Jean-Pierre Vial wrote:
Le Mardi 2 Septembre 2003 16:38, Silvio a Beccara a écrit :
Hi Frank,
after some time, I spotted the error. It doesn't have anything to do with arrays, but really with a negative sqrt argument in another place of the code, which I hadn't seen before.
I now have another problem: I need to extend the size of a dynamic vector, passed as VAR (i.e. by reference) to a procedure. I need to preserve the elements of the vector to be resized. I use NEW each time inside the procedure, and it works, but this fills up the stack very quickly, and I run out of memory. Do you have any suggestion?
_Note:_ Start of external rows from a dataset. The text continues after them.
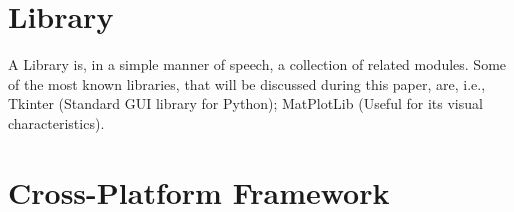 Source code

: \newpage

\section*{Library} 
\label{sub:library}



A Library is, in a simple manner of speech, a collection of related modules.
Some of the most known libraries, that will be discussed during this paper, are, i.e., Tkinter (Standard GUI library for Python); MatPlotLib (Useful for its visual characteristics). 








\section*{Cross-Platform Framework} 
\label{sub:cp_framework}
I am not sure that I understand your problem; here is a possible solution to my interpretation of your message (dirty trick, will be hard to maintain in a few months, or by somebody else) 1 make sure that there exists only one thing pointing to your vector in the calling code. Let it be V
2 instead of passing the reference bizarre(var V: ... pass a pointer to it (it will be something much alike a pointer to a pointer) bizarre(addr(V) ... or something like that
3 inside your procedure, create your new vector, copy the relevant part of the old one into the new one, free the old one using the pointer, change V in the calling code so that it points to the new vector
The elements will be transferred from the old vector into the new one, so they are preserved, but the address of V will be changed,
You don't need the "dirty trick" for that. Passing the pointer by reference (`var Foo: BarPtr') will work the same. (That's what reference parameters are for.)
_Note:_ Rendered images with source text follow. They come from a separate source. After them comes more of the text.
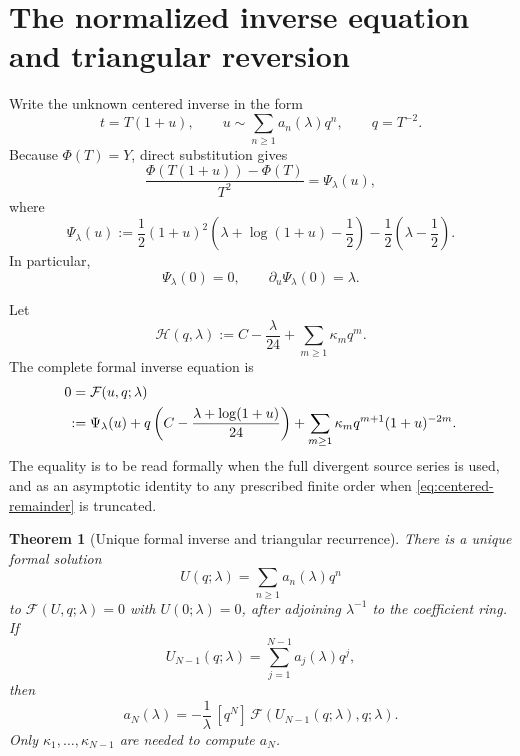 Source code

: \documentclass[11pt,oneside]{article}
\theoremstyle{plain}
\newtheorem{theorem}{Theorem}[section]
\theoremstyle{definition}
\theoremstyle{remark}
\newcommand{\Fcal}{\mathcal{F}}
\newcommand{\Hcal}{\mathcal{H}}
\begin{document}
\section{The normalized inverse equation and triangular reversion}
\label{sec:implicit-equation}

Write the unknown centered inverse in the form
\begin{equation}
 t=T(1+u),
 \qquad
 u\sim\sum_{n\ge1}a_n(\lambda)q^n,
 \qquad q=T^{-2}.
 \label{eq:u-ansatz}
\end{equation}
Because \(\Phi(T)=Y\), direct substitution gives
\begin{equation}
 \frac{\Phi(T(1+u))-\Phi(T)}{T^2}
 =\Psi_\lambda(u),
 \label{eq:Psi-origin}
\end{equation}
where
\begin{equation}
 \Psi_\lambda(u)
 :=\frac12(1+u)^2
       \left(\lambda+\log(1+u)-\frac12\right)
   -\frac12\left(\lambda-\frac12\right).
 \label{eq:Psi-def}
\end{equation}
In particular,
\begin{equation}
 \Psi_\lambda(0)=0,
 \qquad \partial_u\Psi_\lambda(0)=\lambda.
 \label{eq:Psi-linear}
\end{equation}

Let
\begin{equation}
 \Hcal(q,\lambda)
 :=C-\frac{\lambda}{24}+\sum_{m\ge1}\kappa_mq^m.
 \label{eq:Hcal-K}
\end{equation}
The complete formal inverse equation is
\begin{align}
 0={}&\Fcal(u,q;\lambda)
 \notag\\
 :={}&\Psi_\lambda(u)
 +q\left(C-\frac{\lambda+\log(1+u)}{24}\right)
 +\sum_{m\ge1}\kappa_mq^{m+1}(1+u)^{-2m}.
 \label{eq:normalized-implicit}
\end{align}
The equality is to be read formally when the full divergent source series is
used, and as an asymptotic identity to any prescribed finite order when
\cref{eq:centered-remainder} is truncated.

\begin{theorem}[Unique formal inverse and triangular recurrence]
\label{thm:triangular-recurrence}
There is a unique formal solution
\begin{equation}
 U(q;\lambda)=\sum_{n\ge1}a_n(\lambda)q^n
 \label{eq:U-formal}
\end{equation}
to \(\Fcal(U,q;\lambda)=0\) with \(U(0;\lambda)=0\), after adjoining
\(\lambda^{-1}\) to the coefficient ring.  If
\begin{equation}
 U_{N-1}(q;\lambda)=\sum_{j=1}^{N-1}a_j(\lambda)q^j,
 \label{eq:UNminus1}
\end{equation}
then
\begin{equation}
 a_N(\lambda)
 =-\frac1\lambda\,[q^N]\,
   \Fcal\!\left(U_{N-1}(q;\lambda),q;\lambda\right).
 \label{eq:triangular-recurrence}
\end{equation}
Only \(\kappa_1,\ldots,\kappa_{N-1}\) are needed to compute \(a_N\).
\end{theorem}
\end{document}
this is why you must be sure that it exists in only one place.
This restriction holds in both cases.
The occupation of the stack will not grow more than needed, but fragmentation may be as much a nuisance as occupation.
Actually, it's the heap (stack can never be fragmented, but you can't create persistent data on it).
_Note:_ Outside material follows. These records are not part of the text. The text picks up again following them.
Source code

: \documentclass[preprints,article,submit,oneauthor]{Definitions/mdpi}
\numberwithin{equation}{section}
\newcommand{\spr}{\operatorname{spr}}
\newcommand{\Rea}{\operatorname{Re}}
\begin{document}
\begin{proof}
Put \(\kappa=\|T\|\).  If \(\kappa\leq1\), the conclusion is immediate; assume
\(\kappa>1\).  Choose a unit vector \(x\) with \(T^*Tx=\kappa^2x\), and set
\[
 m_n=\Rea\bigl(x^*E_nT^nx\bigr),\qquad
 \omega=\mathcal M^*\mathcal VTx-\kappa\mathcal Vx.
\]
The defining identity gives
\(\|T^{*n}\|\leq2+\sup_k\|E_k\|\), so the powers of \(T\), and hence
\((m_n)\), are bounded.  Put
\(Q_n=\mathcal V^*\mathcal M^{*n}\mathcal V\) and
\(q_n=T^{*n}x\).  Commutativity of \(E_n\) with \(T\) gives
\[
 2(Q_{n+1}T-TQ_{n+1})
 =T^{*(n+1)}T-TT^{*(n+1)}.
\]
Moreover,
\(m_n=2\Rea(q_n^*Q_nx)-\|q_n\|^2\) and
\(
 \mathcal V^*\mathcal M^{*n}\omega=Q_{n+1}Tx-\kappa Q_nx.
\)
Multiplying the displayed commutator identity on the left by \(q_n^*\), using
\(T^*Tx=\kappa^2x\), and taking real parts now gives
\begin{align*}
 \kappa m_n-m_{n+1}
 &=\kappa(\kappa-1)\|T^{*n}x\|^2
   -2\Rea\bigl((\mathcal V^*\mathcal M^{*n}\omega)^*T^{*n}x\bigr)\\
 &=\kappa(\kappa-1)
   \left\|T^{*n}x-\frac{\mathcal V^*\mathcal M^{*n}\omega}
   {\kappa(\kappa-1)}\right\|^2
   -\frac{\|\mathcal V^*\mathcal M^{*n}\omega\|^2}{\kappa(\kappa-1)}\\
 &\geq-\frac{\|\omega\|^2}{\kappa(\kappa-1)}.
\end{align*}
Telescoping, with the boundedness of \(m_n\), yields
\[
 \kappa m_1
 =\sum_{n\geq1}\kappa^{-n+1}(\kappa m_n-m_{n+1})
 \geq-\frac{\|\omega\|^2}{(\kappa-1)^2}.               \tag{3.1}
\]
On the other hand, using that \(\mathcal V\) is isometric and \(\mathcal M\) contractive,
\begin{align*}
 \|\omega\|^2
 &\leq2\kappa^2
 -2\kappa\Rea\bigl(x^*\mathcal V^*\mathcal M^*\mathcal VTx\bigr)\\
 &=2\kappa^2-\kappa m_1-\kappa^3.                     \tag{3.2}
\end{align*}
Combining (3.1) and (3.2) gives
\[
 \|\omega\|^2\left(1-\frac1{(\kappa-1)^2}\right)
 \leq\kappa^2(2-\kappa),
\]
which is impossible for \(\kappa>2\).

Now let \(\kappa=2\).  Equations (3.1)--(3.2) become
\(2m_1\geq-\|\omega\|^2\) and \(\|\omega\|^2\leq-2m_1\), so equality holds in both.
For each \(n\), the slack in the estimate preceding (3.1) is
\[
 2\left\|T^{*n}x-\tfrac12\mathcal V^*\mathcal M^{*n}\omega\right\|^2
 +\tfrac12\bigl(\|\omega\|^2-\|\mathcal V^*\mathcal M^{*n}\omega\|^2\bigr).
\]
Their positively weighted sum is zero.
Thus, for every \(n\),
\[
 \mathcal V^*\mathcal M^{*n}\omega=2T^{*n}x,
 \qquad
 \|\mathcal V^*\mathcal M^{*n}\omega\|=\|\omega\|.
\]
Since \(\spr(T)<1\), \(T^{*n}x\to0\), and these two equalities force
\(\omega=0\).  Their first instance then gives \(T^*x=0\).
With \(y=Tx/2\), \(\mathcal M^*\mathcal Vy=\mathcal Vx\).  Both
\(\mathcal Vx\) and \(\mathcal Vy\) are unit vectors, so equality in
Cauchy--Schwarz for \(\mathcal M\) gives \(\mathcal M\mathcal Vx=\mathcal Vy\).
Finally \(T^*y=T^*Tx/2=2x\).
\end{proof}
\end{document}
Since this way (new, copy, dispose) is a little cumbersome, I've thought about a built-in resize mechanism. However, I see no reasonable way to do it for arbitrary schemata. It would be easy to do with some rather strong restrictions on the structure of the schema, e.g.: The only dependence on the (one) discriminant is the upper bound of an array which is the last field in the schema (which, in fact, is the case almost everywhere in my code where I'd like to have this mechanism). In this case, all that would be required (internally, besides modification of the discriminant) is a `realloc' call. In the worst case, this will do the same as new, copy, dispose, but often it's more efficient (sometimes very much more so, especially with large data structures).